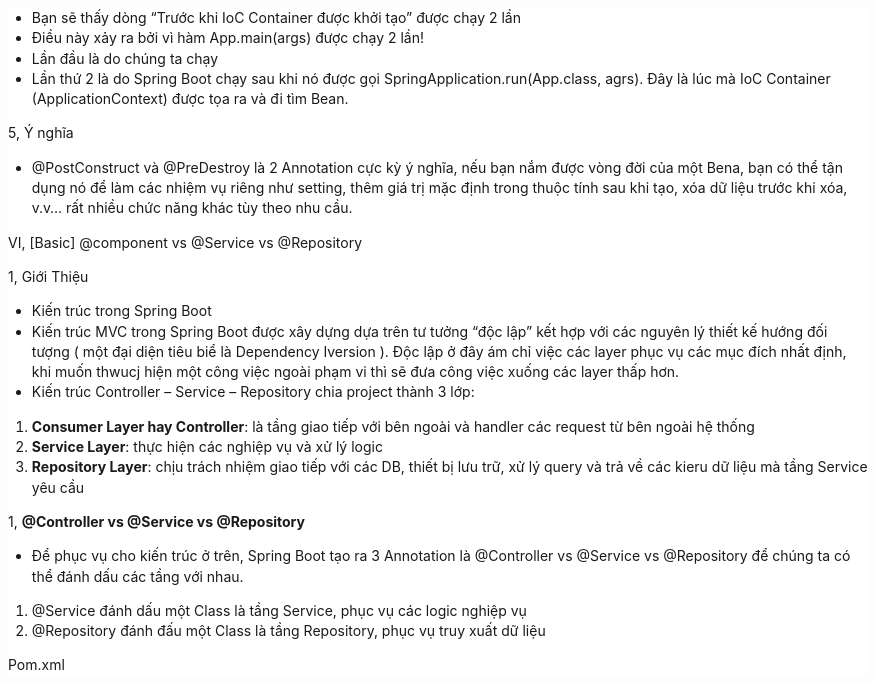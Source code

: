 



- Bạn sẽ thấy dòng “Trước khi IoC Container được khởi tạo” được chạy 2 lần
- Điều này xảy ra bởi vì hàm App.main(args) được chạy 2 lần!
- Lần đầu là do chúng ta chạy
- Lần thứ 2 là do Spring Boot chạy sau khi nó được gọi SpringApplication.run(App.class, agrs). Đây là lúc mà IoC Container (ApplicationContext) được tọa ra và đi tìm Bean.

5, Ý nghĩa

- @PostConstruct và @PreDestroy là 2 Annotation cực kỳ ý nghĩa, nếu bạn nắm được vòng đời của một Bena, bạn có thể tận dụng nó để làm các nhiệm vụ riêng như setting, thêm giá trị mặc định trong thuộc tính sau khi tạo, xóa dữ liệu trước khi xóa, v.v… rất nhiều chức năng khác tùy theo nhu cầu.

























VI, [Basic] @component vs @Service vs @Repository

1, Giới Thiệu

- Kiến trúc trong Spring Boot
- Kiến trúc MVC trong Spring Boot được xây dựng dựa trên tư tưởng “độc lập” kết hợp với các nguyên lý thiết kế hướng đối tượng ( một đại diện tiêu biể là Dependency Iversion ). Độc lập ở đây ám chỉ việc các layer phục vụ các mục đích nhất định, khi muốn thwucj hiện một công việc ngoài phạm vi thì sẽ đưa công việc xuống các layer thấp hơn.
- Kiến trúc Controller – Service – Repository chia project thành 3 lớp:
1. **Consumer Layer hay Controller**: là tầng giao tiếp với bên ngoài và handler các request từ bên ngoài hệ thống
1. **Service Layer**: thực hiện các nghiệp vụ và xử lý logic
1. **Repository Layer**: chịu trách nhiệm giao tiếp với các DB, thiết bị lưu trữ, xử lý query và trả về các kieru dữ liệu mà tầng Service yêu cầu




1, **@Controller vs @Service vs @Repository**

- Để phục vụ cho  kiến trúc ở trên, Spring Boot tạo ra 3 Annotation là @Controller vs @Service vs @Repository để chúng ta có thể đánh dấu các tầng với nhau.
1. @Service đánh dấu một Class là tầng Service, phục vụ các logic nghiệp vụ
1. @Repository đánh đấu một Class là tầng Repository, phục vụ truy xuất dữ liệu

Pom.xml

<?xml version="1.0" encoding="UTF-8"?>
◇ ◇ ◇
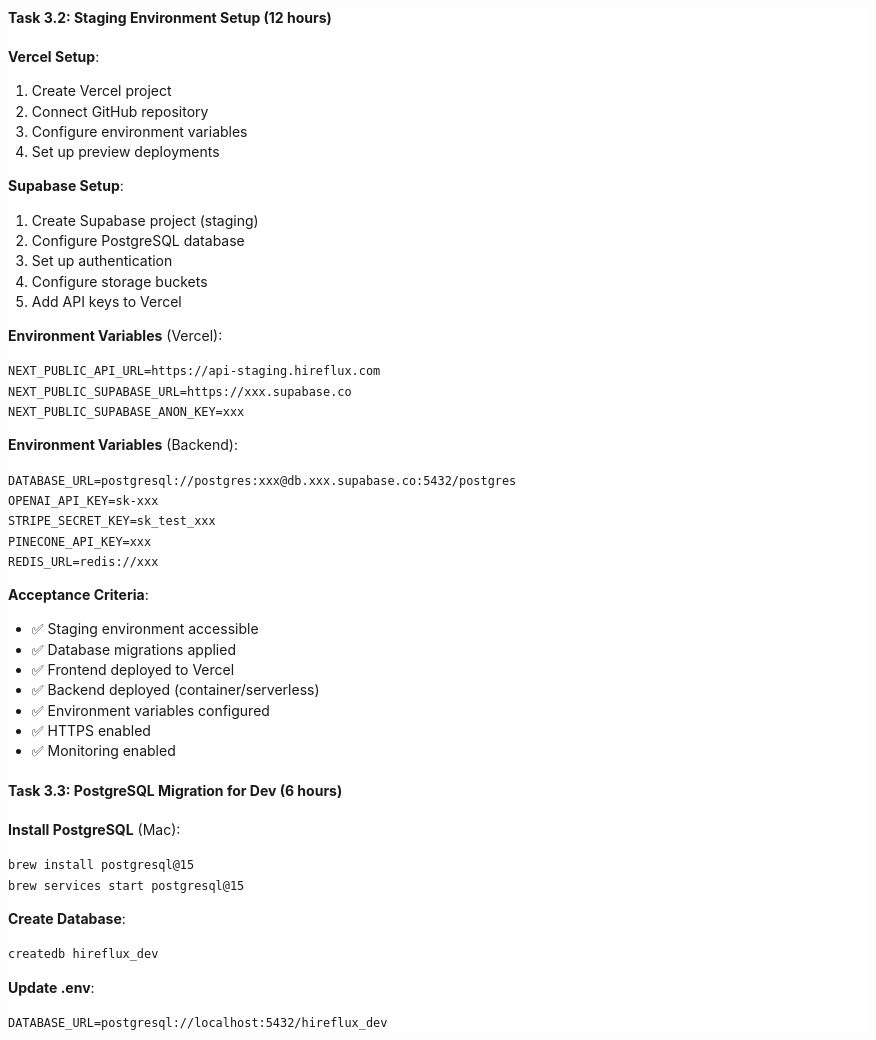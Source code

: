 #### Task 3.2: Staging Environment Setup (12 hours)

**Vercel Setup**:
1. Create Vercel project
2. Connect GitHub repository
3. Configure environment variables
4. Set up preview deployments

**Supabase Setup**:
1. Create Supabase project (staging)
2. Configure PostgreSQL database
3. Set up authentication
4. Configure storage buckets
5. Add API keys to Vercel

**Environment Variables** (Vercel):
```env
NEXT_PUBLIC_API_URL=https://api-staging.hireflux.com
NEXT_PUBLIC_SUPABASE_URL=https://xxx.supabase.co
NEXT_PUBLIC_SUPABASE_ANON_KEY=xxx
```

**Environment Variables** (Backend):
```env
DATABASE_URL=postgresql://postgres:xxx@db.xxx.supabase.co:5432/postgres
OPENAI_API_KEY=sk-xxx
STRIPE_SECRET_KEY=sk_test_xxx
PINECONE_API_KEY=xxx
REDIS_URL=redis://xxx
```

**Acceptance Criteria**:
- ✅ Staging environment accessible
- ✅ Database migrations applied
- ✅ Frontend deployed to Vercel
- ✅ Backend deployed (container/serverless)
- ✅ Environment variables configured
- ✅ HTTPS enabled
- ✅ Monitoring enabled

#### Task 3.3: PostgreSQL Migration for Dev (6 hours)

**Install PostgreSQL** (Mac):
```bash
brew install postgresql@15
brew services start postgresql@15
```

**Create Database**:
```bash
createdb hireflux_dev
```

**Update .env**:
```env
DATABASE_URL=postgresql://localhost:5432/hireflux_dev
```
◇ ◇ ◇
Wherever the word "liệu" occurs in the data above, copy the line it sits in.

- @PostConstruct và @PreDestroy là 2 Annotation cực kỳ ý nghĩa, nếu bạn nắm được vòng đời của một Bena, bạn có thể tận dụng nó để làm các nhiệm vụ riêng như setting, thêm giá trị mặc định trong thuộc tính sau khi tạo, xóa dữ liệu trước khi xóa, v.v… rất nhiều chức năng khác tùy theo nhu cầu.
1. **Repository Layer**: chịu trách nhiệm giao tiếp với các DB, thiết bị lưu trữ, xử lý query và trả về các kieru dữ liệu mà tầng Service yêu cầu
1. @Repository đánh đấu một Class là tầng Repository, phục vụ truy xuất dữ liệu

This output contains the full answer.